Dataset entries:
....

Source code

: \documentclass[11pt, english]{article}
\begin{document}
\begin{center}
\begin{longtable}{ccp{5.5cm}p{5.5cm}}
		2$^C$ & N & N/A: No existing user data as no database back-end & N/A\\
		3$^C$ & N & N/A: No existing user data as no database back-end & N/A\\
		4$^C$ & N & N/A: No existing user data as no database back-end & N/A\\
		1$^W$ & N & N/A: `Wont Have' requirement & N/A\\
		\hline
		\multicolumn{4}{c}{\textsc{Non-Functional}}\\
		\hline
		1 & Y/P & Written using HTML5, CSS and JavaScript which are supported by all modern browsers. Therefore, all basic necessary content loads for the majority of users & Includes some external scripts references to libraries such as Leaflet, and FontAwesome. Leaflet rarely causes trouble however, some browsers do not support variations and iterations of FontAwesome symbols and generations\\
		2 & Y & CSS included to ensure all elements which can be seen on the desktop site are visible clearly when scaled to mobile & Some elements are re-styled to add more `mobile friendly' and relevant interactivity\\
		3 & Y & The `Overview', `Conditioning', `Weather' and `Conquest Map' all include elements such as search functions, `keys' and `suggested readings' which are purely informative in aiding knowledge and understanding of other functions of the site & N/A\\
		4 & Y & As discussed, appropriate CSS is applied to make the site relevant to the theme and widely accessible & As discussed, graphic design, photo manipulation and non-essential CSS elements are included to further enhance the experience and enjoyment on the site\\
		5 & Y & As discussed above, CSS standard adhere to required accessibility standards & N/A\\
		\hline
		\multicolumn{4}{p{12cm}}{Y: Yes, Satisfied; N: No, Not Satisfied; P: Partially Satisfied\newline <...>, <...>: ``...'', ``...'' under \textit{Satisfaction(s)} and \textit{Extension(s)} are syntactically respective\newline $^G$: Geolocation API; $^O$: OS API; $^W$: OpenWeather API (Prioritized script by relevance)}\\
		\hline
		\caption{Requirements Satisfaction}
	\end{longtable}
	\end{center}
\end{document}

....

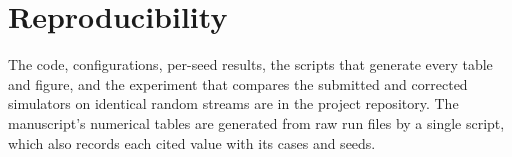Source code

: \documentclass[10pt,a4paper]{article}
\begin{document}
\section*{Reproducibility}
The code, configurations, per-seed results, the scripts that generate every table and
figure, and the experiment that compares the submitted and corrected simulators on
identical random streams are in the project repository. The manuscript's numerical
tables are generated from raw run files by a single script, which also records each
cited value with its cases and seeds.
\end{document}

....

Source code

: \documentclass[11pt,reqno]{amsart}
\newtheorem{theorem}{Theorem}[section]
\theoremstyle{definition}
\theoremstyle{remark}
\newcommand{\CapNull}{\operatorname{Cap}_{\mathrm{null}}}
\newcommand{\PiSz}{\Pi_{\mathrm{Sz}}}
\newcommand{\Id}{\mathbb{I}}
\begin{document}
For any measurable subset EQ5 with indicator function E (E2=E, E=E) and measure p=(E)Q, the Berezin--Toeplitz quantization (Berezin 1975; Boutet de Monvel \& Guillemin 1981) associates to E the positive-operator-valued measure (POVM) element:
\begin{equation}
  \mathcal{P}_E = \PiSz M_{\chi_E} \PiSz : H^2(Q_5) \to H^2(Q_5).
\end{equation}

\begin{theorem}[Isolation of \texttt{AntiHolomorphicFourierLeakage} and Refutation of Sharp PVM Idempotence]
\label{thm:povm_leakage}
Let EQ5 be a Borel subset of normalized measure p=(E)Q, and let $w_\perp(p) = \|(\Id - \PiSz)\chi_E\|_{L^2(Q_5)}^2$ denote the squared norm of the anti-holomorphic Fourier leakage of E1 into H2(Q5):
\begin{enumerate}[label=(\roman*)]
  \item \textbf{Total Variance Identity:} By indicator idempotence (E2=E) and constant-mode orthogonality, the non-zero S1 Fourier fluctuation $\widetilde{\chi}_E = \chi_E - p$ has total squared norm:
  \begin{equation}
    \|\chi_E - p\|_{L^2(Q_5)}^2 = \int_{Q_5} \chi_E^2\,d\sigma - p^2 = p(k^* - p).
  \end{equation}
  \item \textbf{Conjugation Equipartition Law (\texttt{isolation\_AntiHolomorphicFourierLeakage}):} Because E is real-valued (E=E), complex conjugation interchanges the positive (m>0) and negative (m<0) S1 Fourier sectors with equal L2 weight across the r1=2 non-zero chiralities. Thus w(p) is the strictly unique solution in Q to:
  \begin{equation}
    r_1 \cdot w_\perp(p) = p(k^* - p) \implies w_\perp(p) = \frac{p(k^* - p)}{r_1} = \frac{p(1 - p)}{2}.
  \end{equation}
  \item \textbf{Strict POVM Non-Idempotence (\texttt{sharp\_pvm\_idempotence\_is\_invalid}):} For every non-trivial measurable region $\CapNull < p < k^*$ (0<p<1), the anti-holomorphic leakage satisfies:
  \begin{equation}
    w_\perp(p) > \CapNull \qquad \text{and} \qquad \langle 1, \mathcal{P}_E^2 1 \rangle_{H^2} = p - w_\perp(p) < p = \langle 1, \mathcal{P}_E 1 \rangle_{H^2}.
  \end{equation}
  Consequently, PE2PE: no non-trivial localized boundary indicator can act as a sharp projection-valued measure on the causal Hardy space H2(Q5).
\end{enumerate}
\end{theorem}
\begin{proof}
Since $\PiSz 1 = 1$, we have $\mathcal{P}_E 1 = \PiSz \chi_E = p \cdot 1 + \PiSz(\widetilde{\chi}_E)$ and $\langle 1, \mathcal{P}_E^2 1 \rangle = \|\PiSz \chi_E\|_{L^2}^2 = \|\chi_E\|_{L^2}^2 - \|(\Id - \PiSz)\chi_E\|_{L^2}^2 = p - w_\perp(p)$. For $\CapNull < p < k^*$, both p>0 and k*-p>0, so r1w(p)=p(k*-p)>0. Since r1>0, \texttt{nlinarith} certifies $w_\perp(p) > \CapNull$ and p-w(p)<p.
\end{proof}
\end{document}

....

• Try it: Where the string "every" occurs in the data, return the whole line.

• Exercise result:
The code, configurations, per-seed results, the scripts that generate every table and
  \item \textbf{Strict POVM Non-Idempotence (\texttt{sharp\_pvm\_idempotence\_is\_invalid}):} For every non-trivial measurable region $\CapNull < p < k^*$ (0<p<1), the anti-holomorphic leakage satisfies:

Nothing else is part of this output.